Furthermore, the studies suggest the following: (1) That the underlying emotion theory is a plausible categorization system to the extent that subjects were able to discriminate the twenty-one different emotion categories used in the study. (2) That despite it being inexpensive, and commonly available, this is a viable platform for studying emotion interaction between humans and computers. (3) That the low-bandwidth model we have used (i.e., less than 14K bps), which shows great promise as a web-based data collection, and delivery, mechanism nonetheless provides sufficiently rich channels for real-time multimodal communication conveying social/emotion content. (4) That potentially useful information can be conveyed about this complex, ubiquitous, and yet lightly studied component of human (and human-computer) interaction. (5) Highly significant reductions in time investment can be achieved for selected, pre-programmed, emotion content in ``social'' scenarios when using multimedia, multimodal, computer presentations in place of human actors in a real time environment without reduction of the effective content.
While our results showed that the computer actually did better at this restricted task than did the human actor, we are cautious about drawing general conclusions from this. Questions arise: (1) How good was the actor? (2) How does one measure ``goodness'' in an actor? (3) How appropriate was the actor for this medium, this audience, and this task? (4) How much does professional lighting, editing, and sound mixing of the human-actor presentations effect the identification task? It would be possible to control for these factors through, e.g., measuring the effectiveness of different actors for these specific tasks, seeking funding for [expensive!] professional studio time, and so forth. If this were to be pursued we might be able to make some claims about the computer being ``better'' at conveying social/emotion content in some situations than humans. However, this was not our goal. We used the human actor simply to illustrate that, as designed for the study, correct identification of the broad range of interpretations was a difficult task, and that a seventy percent identification rate was admirable.

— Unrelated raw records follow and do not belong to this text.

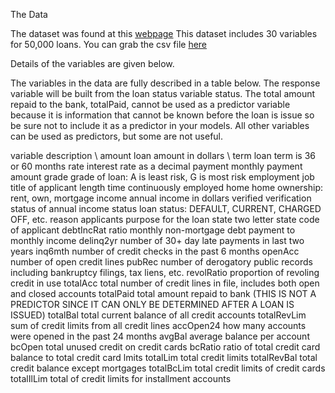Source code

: The Data

The dataset was found at this [webpage](https://datascienceuwl.github.io/Project2018/TheData.html)
This dataset includes 30 variables for 50,000 loans. You can grab the csv file [here](https://datascienceuwl.github.io/Project2018/loans50k.csv)

Details of the variables are given below.

The variables in the data are fully described in a table below. The response variable will be built from the loan status variable status. The total amount repaid to the bank, totalPaid, cannot be used as a predictor variable because it is information that cannot be known before the loan is issue so be sure not to include it as a predictor in your models. All other variables can be used as predictors, but some are not useful.

variable    description \\
amount	loan amount in dollars \\
term	loan term is 36 or 60 months
rate	interest rate as a decimal
payment	monthly payment amount
grade	grade of loan: A is least risk, G is most risk
employment	job title of applicant
length	time continuously employed
home	home ownership: rent, own, mortgage
income	annual income in dollars
verified	verification status of annual income
status	loan status: DEFAULT, CURRENT, CHARGED OFF, etc.
reason	applicants purpose for the loan
state	two letter state code of applicant
debtIncRat	ratio monthly non-mortgage debt payment to monthly income
delinq2yr	number of 30+ day late payments in last two years
inq6mth	number of credit checks in the past 6 months
openAcc	number of open credit lines
pubRec	number of derogatory public records including bankruptcy filings, tax liens, etc.
revolRatio	proportion of revoling credit in use
totalAcc	total number of credit lines in file, includes both open and closed accounts
totalPaid	total amount repaid to bank (THIS IS NOT A PREDICTOR SINCE IT CAN ONLY BE DETERMINED AFTER A LOAN IS ISSUED)
totalBal	total current balance of all credit accounts
totalRevLim	sum of credit limits from all credit lines
accOpen24	how many accounts were opened in the past 24 months
avgBal	average balance per account
bcOpen	total unused credit on credit cards
bcRatio	ratio of total credit card balance to total credit card lmits
totalLim	total credit limits
totalRevBal	total credit balance except mortgages
totalBcLim	total credit limits of credit cards
totalIlLim	total of credit limits for installment accounts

We can also address some of these questions from a common sense perspective: Presumably our professional actor, who has spent long years honing such skills, and who was specifically coached about how to discriminate the different emotion categories (e.g., was told to use technique ``A'' instead of ``B'' - both of which were valid - for expressing a specific interpretation because it would be less likely to be confused with another interpretation to be presented later) ...presumably this professional would be at least as good at these tasks as a ``typical'' person from the population. (Anecdotally, the actor was quite good, showing an impressive range of expressiveness and flexibility in addressing the task.)
It is important, also, to note that the sentences were entirely ambiguous: long-hand ad hoc interpretations given by subjects before the presentations were given showed no patterns of interpretation whatsoever. A seventy percent correct interpretation rate, with no content clues, is rather high, considering that in practice the communication of such content, completely divorced from cues, will be rare.
Additionally, we suggest that, in general, one-time real-life emotion assessment of the sort required here might well be correct less than seventy percent of the time. People use additional cues to disambiguate situations, they ask questions that help them to clarify their interpretations, they observe emotion in a continuous social context (and thus make continual revisions in previous interpretations) and they simply get it wrong much of the time.
Lastly, we specifically made NO attempt to give any feedback about the correctness of interpretations during the course of the study. There is a very real possibility that subjects might well learn the specific emotion presentations used by our interactive computer agents, thus raising the identification rate significantly.